In 2010, the Australian Government announced a new mining tax, the Resources Super Profit Tax (RSPT). With little warning or consultation beforehand the tax, worth billions, caught the industry by surprise.

Lawrence Creative was approached by the MCA to provide a counterpoint, highlighting the flaws in the tax, and illustrating the important role the minerals industry plays in the lives of all Australians. Hurt mining and you hurt Australia. The message: Keep Mining Strong.

Between March 9 and June 24:

  • A campaign website, the first iteration of which was built in only 2 days, became an information centre for facts. This grew with the campaign, with 2 major upgrades adding in new tools, information sources and instructions on how to take action.

  • Over 20 different print executions, 8 radio ads and multiple TVC's featuring facts and figures, and stories from Australian's all over the country who would be impacted by this tax.
  • Demonstrated the importance of mining, demonstrating the benefits, both direct and indirect, that the industry brings to every Australian.

  • On June 24 a ceasefire was agreed to, calling for a halt in advertisements from both the MCA and the Government. Ultimately, the tax was abandoned in its flawed form and a more acceptable alternative agreed.

Generation One

Address to the nation

Generation One is a movement to bring all Australians together, to end the disparity between indigenous and non-indigenous Australians in one generation. Our generation.

This message needed to be heard, we needed the attention of the nation.

We spoke to media companies all around Australia. We wanted 2 minutes of free air time; not for an ad, but for an address to the nation.

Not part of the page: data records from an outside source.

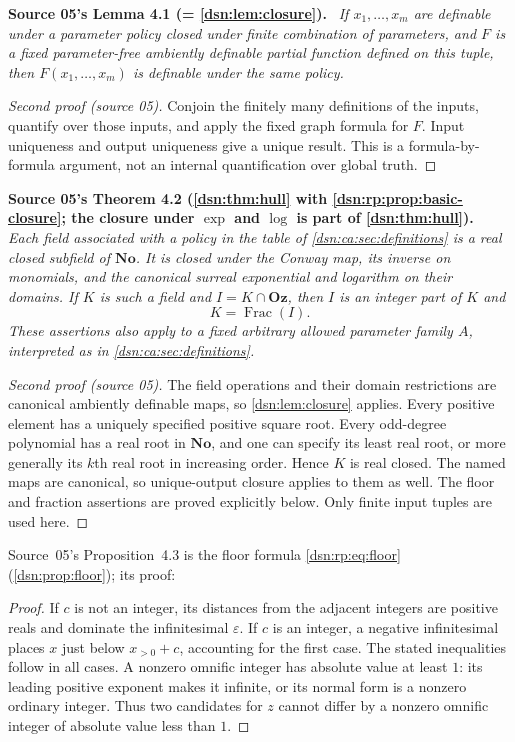 \documentclass[11pt,a4paper]{article}
\numberwithin{equation}{section}
\theoremstyle{definition}
\theoremstyle{remark}
\newcommand{\No}{\mathbf{No}}
\newcommand{\Oz}{\mathbf{Oz}}
\newcommand{\Frac}{\operatorname{Frac}}
\newenvironment{dupstatement}[1]{\par\medskip\noindent\textbf{#1.}\ \begingroup\itshape\ignorespaces}{\endgroup\par\medskip}
\begin{document}
\begin{dupstatement}{Source 05's Lemma 4.1 (= \cref{dsn:lem:closure})}
If $x_1,\ldots,x_m$ are definable under a parameter policy closed under
finite combination of parameters, and $F$ is a fixed parameter-free
ambiently definable partial function defined on this tuple, then
$F(x_1,\ldots,x_m)$ is definable under the same policy.
\end{dupstatement}
\begin{proof}[Second proof (source 05)]
Conjoin the finitely many definitions of the inputs, quantify over those
inputs, and apply the fixed graph formula for $F$. Input uniqueness and
output uniqueness give a unique result. This is a formula-by-formula
argument, not an internal quantification over global truth.
\end{proof}
\begin{dupstatement}{Source 05's Theorem 4.2 (\cref{dsn:thm:hull} with \cref{dsn:rp:prop:basic-closure}; the closure under $\exp$ and $\log$ is part of \cref{dsn:thm:hull})}
Each field associated with a policy in the table of
\cref{dsn:ca:sec:definitions} is a real closed subfield of $\No$. It is closed
under the Conway map, its inverse on monomials, and the canonical surreal
exponential and logarithm on their domains. If $K$ is such a field and
$I=K\cap\Oz$, then $I$ is an integer part of $K$ and
\begin{equation}\label{dsn:ca:eq:frac}
 K=\Frac(I).
\end{equation}
These assertions also apply to a fixed arbitrary allowed parameter
family $A$, interpreted as in \cref{dsn:ca:sec:definitions}.
\end{dupstatement}
\begin{proof}[Second proof (source 05)]
The field operations and their domain restrictions are canonical
ambiently definable maps, so \cref{dsn:lem:closure} applies. Every positive
element has a uniquely specified positive square root. Every odd-degree
polynomial has a real root in $\No$, and one can specify its least real
root, or more generally its $k$th real root in increasing order. Hence
$K$ is real closed. The named maps are canonical, so unique-output
closure applies to them as well. The floor and fraction assertions are
proved explicitly below. Only finite input tuples are used here.
\end{proof}
Source~05's Proposition~4.3 is the floor formula \eqref{dsn:rp:eq:floor}
(\cref{dsn:prop:floor}); its proof:
\begin{proof}
If $c$ is not an integer, its distances from the adjacent integers are
positive reals and dominate the infinitesimal $\varepsilon$. If $c$ is
an integer, a negative infinitesimal places $x$ just below
$x_{>0}+c$, accounting for the first case. The stated inequalities follow
in all cases. A nonzero omnific integer has absolute value at least $1$:
its leading positive exponent makes it infinite, or its normal form is
a nonzero ordinary integer. Thus two candidates for $z$ cannot differ
by a nonzero omnific integer of absolute value less than $1$.
\end{proof}
\end{document}
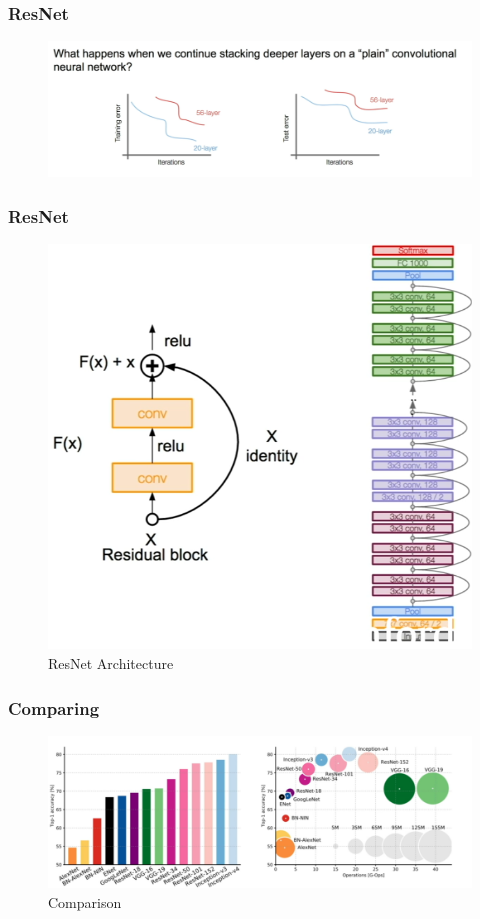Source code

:\documentclass{beamer}
\begin{document}
\begin{frame}
\frametitle{ResNet}

\begin{figure}
	\includegraphics[width=\linewidth]{Pics/plain.png}
\end{figure}

\end{frame}

\begin{frame}
\frametitle{ResNet}

\begin{figure}
	\includegraphics[width=.6\linewidth]{Pics/resnet.png}
	\caption{ResNet Architecture}
\end{figure}

\end{frame}
\begin{frame}
	
\frametitle{Comparing}

\begin{figure}
	\includegraphics[width=\linewidth]{Pics/ccomplex.png}
	\caption{Comparison}
\end{figure}

\end{frame}
\end{document}
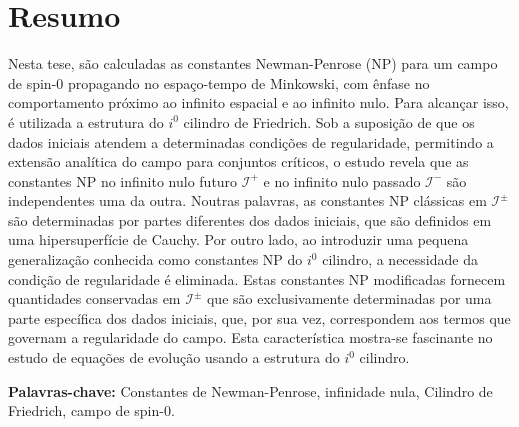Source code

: 
\section*{Resumo}


Nesta tese, são calculadas as constantes Newman-Penrose (NP) para um campo de spin-0 propagando no espaço-tempo de Minkowski, com ênfase no comportamento próximo ao infinito espacial e ao infinito nulo. Para alcançar isso, é utilizada a estrutura do $i^0$ cilindro de Friedrich. Sob a suposição de que os dados iniciais atendem a determinadas condições de regularidade, permitindo a extensão analítica do campo para conjuntos críticos, o estudo revela que as constantes NP no infinito nulo futuro $\mathscr{I}^{+}$ e no infinito nulo passado $\mathscr{I}^{-}$ são independentes uma da outra. Noutras palavras, as constantes NP clássicas em $\mathscr{I}^{\pm}$ são determinadas por partes diferentes dos dados iniciais, que são definidos em uma hipersuperfície de Cauchy.
Por outro lado, ao introduzir uma pequena generalização conhecida como constantes NP do $i^0$ cilindro, a necessidade da condição de regularidade é eliminada. Estas constantes NP modificadas fornecem quantidades conservadas em $\mathscr{I}^{\pm}$ que são exclusivamente determinadas por uma parte específica dos dados iniciais, que, por sua vez, correspondem aos termos que governam a regularidade do campo. Esta característica mostra-se fascinante no estudo de equações de evolução usando a estrutura do $i^0$ cilindro.

\vfill

\textbf{\Large Palavras-chave:} Constantes de Newman-Penrose, infinidade nula, Cilindro de Friedrich, campo de spin-0.

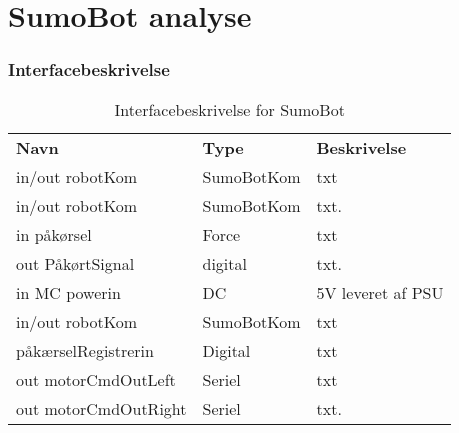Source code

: \section{SumoBot analyse}


\subsubsection{Interfacebeskrivelse}

\begin{table*}[]
\centering
    \caption{Interfacebeskrivelse for SumoBot}
    \label{tab:interface_table_SumoBot}
    \begin{tabular}{lp{5cm}p{7cm}}\toprule
        \textbf{Navn}              & \textbf{Type}                & \textbf{Beskrivelse}                                                                                                            \\
        in/out robotKom      & SumoBotKom                          & txt                                                                                             \\
        in/out robotKom       & SumoBotKom                         & txt.& 
                 \\
        in påkørsel           & Force                               & txt                                                                                             \\
        out PåkørtSignal      & digital                            & txt.&                                                                                              \\
        in MC powerin        & DC                                   & 5V leveret af PSU 
                 \\
        in/out robotKom      & SumoBotKom                          & txt                                                                                              \\
        påkærselRegistrerin  & Digital                             & txt                                                                                              \\
        out motorCmdOutLeft  & Seriel                               & txt 
                 \\
        out motorCmdOutRight & Seriel                              & txt.&                                                                                          \\

\end{tabular}
\end{table*}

With donated space from Newspaper and online media companies, we announced an address. Through Twitter we monitored the buzz and the speculation. Then on a Sunday night, for the first time ever, a non-political address was broadcast across all free to air channels. Maddy, a 13 year Aboriginal girl spoke to 6 million Australians.

In 24 hours

  • 2.4 million hits to the website
  • 10,000 watched the address online


In the first week

  • 15,000 joined the movement
  • 28% increase of awareness for GenerationOne


In total, an estimated $4million of advertising space was donated by a range of media companies. In addition, the address sparked earned media coverage across television, radio and online.

With the attention of 6 million Australians, GenerationOne stopped the nation, and made them listen.